Generally we favour total return targets as a measure of performance but with a close eye on the income element of returns. This reflects not only the requirement of endowment funds for income, but also the current economic environment where future yield compression and hence capital performance, is likely to be difficult to achieve, and where income is likely to form a significant element of total return performance. One also needs to consider the quality and security of that income. We will seek to agree a realistic target for total returns over a set period following analysis of the portfolio.
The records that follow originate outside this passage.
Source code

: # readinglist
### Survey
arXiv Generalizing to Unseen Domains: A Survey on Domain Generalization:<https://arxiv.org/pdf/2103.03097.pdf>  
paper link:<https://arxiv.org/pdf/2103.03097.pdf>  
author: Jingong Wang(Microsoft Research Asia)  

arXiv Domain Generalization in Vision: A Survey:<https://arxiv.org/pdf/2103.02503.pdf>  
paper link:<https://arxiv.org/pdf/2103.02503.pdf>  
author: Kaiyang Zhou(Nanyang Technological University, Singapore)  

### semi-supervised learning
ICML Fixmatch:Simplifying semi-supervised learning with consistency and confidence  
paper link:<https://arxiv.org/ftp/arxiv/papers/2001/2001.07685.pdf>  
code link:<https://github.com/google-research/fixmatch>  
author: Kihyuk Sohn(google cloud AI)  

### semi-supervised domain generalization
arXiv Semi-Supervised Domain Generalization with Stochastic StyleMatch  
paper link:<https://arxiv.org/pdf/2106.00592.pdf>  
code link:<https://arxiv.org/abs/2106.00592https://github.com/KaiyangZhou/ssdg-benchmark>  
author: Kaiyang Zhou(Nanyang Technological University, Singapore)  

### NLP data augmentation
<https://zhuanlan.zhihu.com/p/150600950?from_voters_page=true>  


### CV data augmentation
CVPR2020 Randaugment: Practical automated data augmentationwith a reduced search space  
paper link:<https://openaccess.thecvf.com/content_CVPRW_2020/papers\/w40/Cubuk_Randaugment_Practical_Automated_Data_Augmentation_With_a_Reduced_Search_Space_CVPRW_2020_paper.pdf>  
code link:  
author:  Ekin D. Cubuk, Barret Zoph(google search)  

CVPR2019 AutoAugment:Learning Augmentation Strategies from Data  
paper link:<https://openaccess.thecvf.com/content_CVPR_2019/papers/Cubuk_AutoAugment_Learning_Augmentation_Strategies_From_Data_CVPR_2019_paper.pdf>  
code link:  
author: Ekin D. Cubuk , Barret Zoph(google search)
Turning to performance measures, generally we believe the impact of obsessive monitoring is often not fully understood or considered. For example, quarterly measurement of value and returns is now a standard requirement for the majority of funds. This is great news for valuers and MSCI and was driven by the retail funds who sought measurement analysis to assist in fund raising and to support marketing. This results in constant pressure on fund managers not to deviate from the index. Such regular performance measurement methods in our view are not necessary for endowment funds who do not have the same ”marketing requirements’’ and indeed can be a disadvantage, creating short-termism in strategy when a long term approach would be more in line with their objectives. This can be seen with investments such as commercial ground rents or strategic land, which may offer little in terms of short term performance, but provide significant returns over a 10 or 20-year period as reversions / planning comes through in a time frame that is more in line with an endowment’s long term investment horizon.
We find that half yearly or yearly valuations and returns analysis are sufficient for most endowment funds, with a more regular review of income and more beneficial income risk. An annual review of progress in achieving the overall investment strategy is also recommended.